A site costing say a 12x multiple would pay for itself in a year then the income would be almost all profit. Buying say 5 sites, generating around $1,000 each and letting them pay off would generate enough to live a very comfortable lifestyle in the Philippines.

I would think another issue would be how well protected is the idea, what on the Motley Fool investment site they call the moat. Can anyone just start up the competition and take over your market or are their high barriers to entry such as IP rights etc.

My next idea is to invest in a couple apps. I have some ideas and would hire a coder to write the app or can simply buy a pre-existing app and market it. Haven’t looked in the matter too much yet but I am thinking that the same valuation issues would apply for an app as for a website.
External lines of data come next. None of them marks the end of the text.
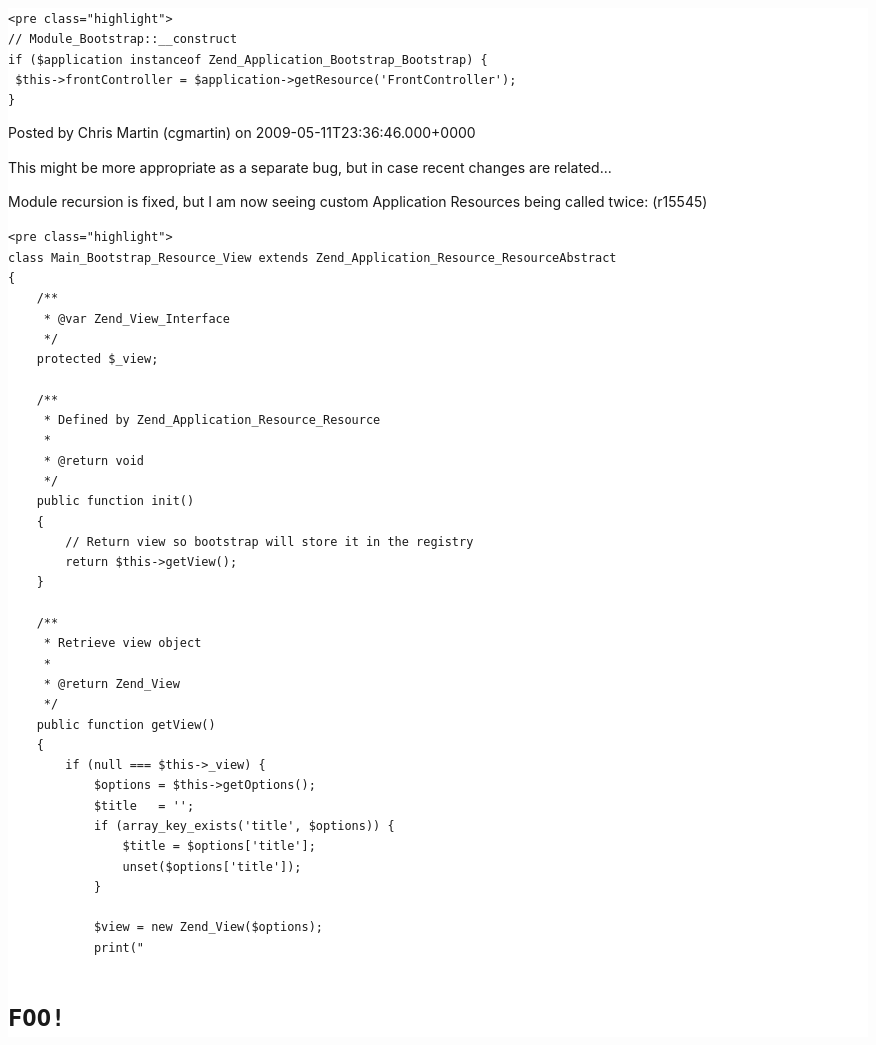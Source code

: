  
    <pre class="highlight">
    // Module_Bootstrap::__construct
    if ($application instanceof Zend_Application_Bootstrap_Bootstrap) {
     $this->frontController = $application->getResource('FrontController');
    }


 

 

Posted by Chris Martin (cgmartin) on 2009-05-11T23:36:46.000+0000

This might be more appropriate as a separate bug, but in case recent changes are related...

Module recursion is fixed, but I am now seeing custom Application Resources being called twice: (r15545)

 
    <pre class="highlight">
    class Main_Bootstrap_Resource_View extends Zend_Application_Resource_ResourceAbstract
    {
        /**
         * @var Zend_View_Interface
         */
        protected $_view;
    
        /**
         * Defined by Zend_Application_Resource_Resource
         *
         * @return void
         */
        public function init()
        {
            // Return view so bootstrap will store it in the registry
            return $this->getView();
        }
    
        /**
         * Retrieve view object
         * 
         * @return Zend_View
         */
        public function getView()
        {
            if (null === $this->_view) {
                $options = $this->getOptions();
                $title   = '';
                if (array_key_exists('title', $options)) {
                    $title = $options['title'];
                    unset($options['title']);
                }
    
                $view = new Zend_View($options);
                print("

`FOO!`
======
In either a web site or an app I would buy a lower value one in order to learn the ropes, that way if I lost the investment it would be a low cost education.
I have also thought of writing a book and publishing it on Kindle. I know it is a low money generating issue but I think I would enjoy the process and have something to say on some issues. As a technical guy they would be technical books with a limited appeal to the mass market but even selling one copy a day at $3 to $5 on Kindle would generate something, enough for a nice night out or an annual trip back to see my kids.

I would very much stay away from any business investment in the Philippines. There are simply too many ways to get scammed and the legal and business environment is stacked against a foreigner anyway. A Philippine based income would also muddle my tax situation more than I want to do.

My other ideas include real estate back home; my kid is a landlord already so I could invest in property for her to manage. Short term consulting is another option for me: I have 40 years professional experience. Having a couple books published in my name would also help that marketing effort.

Anyone else have any ideas or comments on some of mine?


----------



## northwoods (Nov 14, 2013)

apparently exporting of philippine made goods / products is a nightmare ?
any one have feed back on this ?


----------



## fmartin_gila (May 15, 2011)

northwoods said:


> apparently exporting of philippine made goods / products is a nightmare ?
> any one have feed back on this ?


There was a thread on this subject sometime back and as I remember, it was mostly negative. Don't think it ever worked out for the inquirer.

Fred


----------



## pronse (Apr 3, 2009)

Don't ever run anything in a poor country unless you want to be poor?
The Philippines is poor for a reason!


----------